I kind of expected that the series in Columbus would be big for one of the two teams — either Minnesota was going to dominate, and it would be a big confidence and momentum builder after the Vermont series, or Ohio State was going to sweep at home and prove that they deserved to have been ranked this whole time. It didn’t feel like there would be any in between. I am a bit surprised that it was the Buckeyes that came out of the weekend having made an emphatic statement just because they’ve had a couple of opportunities this season to go big and they haven’t been able to pull it off. I think there’s a lot of growth happening at OSU, and the Buckeyes and that program are only going to continue to improve under Nadine Muzerall.

Both Bemidji and Vermont have played spoiler in recent years, but have been unable to make the jump to contender. Do you think that’s a step either of these teams can take in the coming seasons, or are they going to be consistently relegated to that underdog spoiler role?

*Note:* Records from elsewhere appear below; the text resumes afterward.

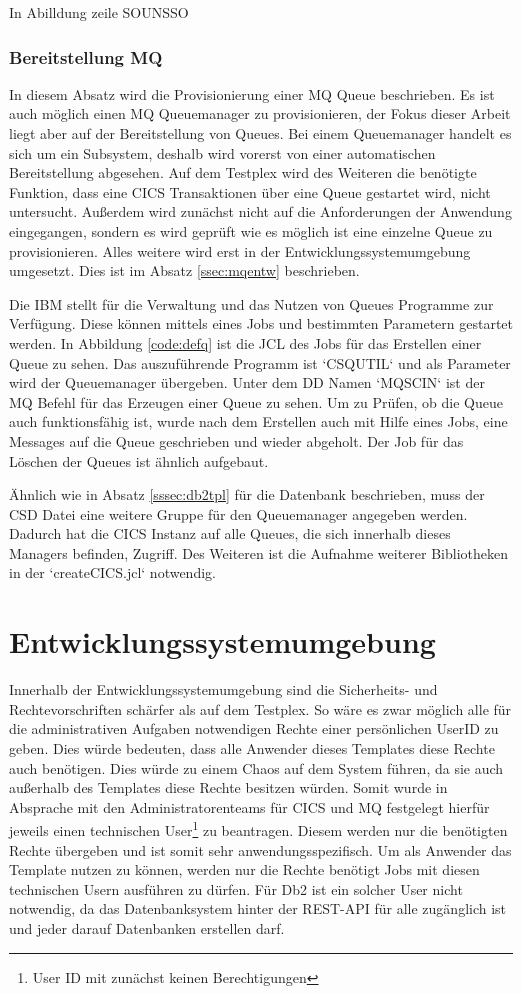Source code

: In Abilldung zeile SOUNSSO

\subsubsection{Bereitstellung MQ}
In diesem Absatz wird die Provisionierung einer MQ Queue beschrieben.
Es ist auch möglich einen MQ Queuemanager zu provisionieren, der Fokus dieser Arbeit liegt aber auf der Bereitstellung von Queues.
Bei einem Queuemanager handelt es sich um ein Subsystem, deshalb wird vorerst von einer automatischen Bereitstellung abgesehen.
Auf dem Testplex wird des Weiteren die benötigte Funktion, dass eine CICS Transaktionen über eine Queue gestartet wird, nicht untersucht.
Außerdem wird zunächst nicht auf die Anforderungen der Anwendung eingegangen, sondern es wird geprüft wie es möglich ist eine einzelne Queue zu provisionieren.
Alles weitere wird erst in der Entwicklungssystemumgebung umgesetzt.
Dies ist im Absatz \ref{ssec:mqentw} beschrieben.

Die IBM stellt für die Verwaltung und das Nutzen von Queues Programme zur Verfügung.
Diese können mittels eines Jobs und bestimmten Parametern gestartet werden.
In Abbildung \ref{code:defq} ist die JCL des Jobs für das Erstellen einer Queue zu sehen.
Das auszuführende Programm ist `CSQUTIL` und als Parameter wird der Queuemanager übergeben.
Unter dem DD Namen `MQSCIN` ist der MQ Befehl für das Erzeugen einer Queue zu sehen.
Um zu Prüfen, ob die Queue auch funktionsfähig ist, wurde nach dem Erstellen auch mit Hilfe eines Jobs, eine Messages auf die Queue geschrieben und wieder abgeholt.
Der Job für das Löschen der Queues ist ähnlich aufgebaut.

Ähnlich wie in Absatz \ref{sssec:db2tpl} für die Datenbank beschrieben, muss der CSD Datei eine weitere Gruppe für den Queuemanager angegeben werden.
Dadurch hat die CICS Instanz auf alle Queues, die sich innerhalb dieses Managers befinden, Zugriff.
Des Weiteren ist die Aufnahme weiterer Bibliotheken in der `createCICS.jcl` notwendig.

\section{Entwicklungssystemumgebung}
Innerhalb der Entwicklungssystemumgebung sind die Sicherheits- und Rechtevorschriften schärfer als auf dem Testplex.
So wäre es zwar möglich alle für die administrativen Aufgaben notwendigen Rechte einer persönlichen UserID zu geben.
Dies würde bedeuten, dass alle Anwender dieses Templates diese Rechte auch benötigen.
Dies würde zu einem Chaos auf dem System führen, da sie auch außerhalb des Templates diese Rechte besitzen würden.
Somit wurde in Absprache mit den Administratorenteams für CICS und MQ festgelegt hierfür jeweils einen technischen User\footnote{User ID mit zunächst keinen Berechtigungen} zu beantragen.
Diesem werden nur die benötigten Rechte übergeben und ist somit sehr anwendungsspezifisch.
Um als Anwender das Template nutzen zu können, werden nur die Rechte benötigt Jobs mit diesen technischen Usern ausführen zu dürfen.
Für Db2 ist ein solcher User nicht notwendig, da das Datenbanksystem hinter der REST-API für alle zugänglich ist und jeder darauf Datenbanken erstellen darf.

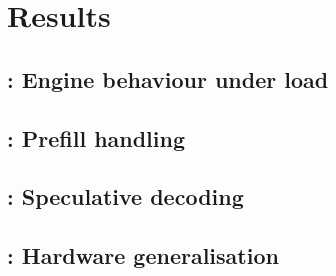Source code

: \section{Results}
\label{sec:results}


\subsection{: Engine behaviour under load}
\label{sec:rq1}

\subsection{: Prefill handling}
\label{sec:rq2}
\todo{}

\subsection{: Speculative decoding}
\label{sec:rq3}
\todo{}

\subsection{: Hardware generalisation}
\label{sec:rq4}
\todo{}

Arlan: Both Vermont and Bemidji State have the capability to progress beyond where they are now. Both are teams that have shown that they can compete in any game. That’s a nice step, and it is good for the sport. The biggest obstacle to such programs taking yet another step is that everyone can compete with them as well.

Vermont often struggles to score; the Catamounts had a stretch of six straight games earlier in the year where they scored one goal or less. Not surprisingly, they didn’t win any of them. That came on the heels of their biggest win of the season, the 3-2 upset of Clarkson. So UVM is likely feeling pretty good coming off that game, just one game under .500 and ready to make a move, and then the offense goes into hiding. More recently, they score four times to knock off Minnesota and have followed that up by scoring one, two, and one goals in the second game at Minnesota and a series at BC. Even the two goals are fewer than the Eagles’ defense averages. It’s difficult to have success over the course of a season when the offensive output is so inconsistent. Or maybe it’s not that scoring is inconsistent as much as it is that it is consistently quite low. Either way, such teams are better built for the short haul of the playoffs, where they can capitalize on a couple of bounces and spring an upset.

Bemidji State, in my opinion, is a better skating team, it scores more, and is thus better equipped to compete in the standings. The result is a squad that is one game under .500 instead of 10. From what I’ve seen of the Beavers, their inconsistency has been in net. If they were getting the type of goaltending performances that Zuzana Tomcikova or Brittni Mowat gave them game after game in seasons past, then they’d be a team could make some noise and might be in the hunt for the national tournament. Thus far, however, neither of the BSU goalies are stopping around 93 percent of the shots faced as Tomcikova and Mowat did.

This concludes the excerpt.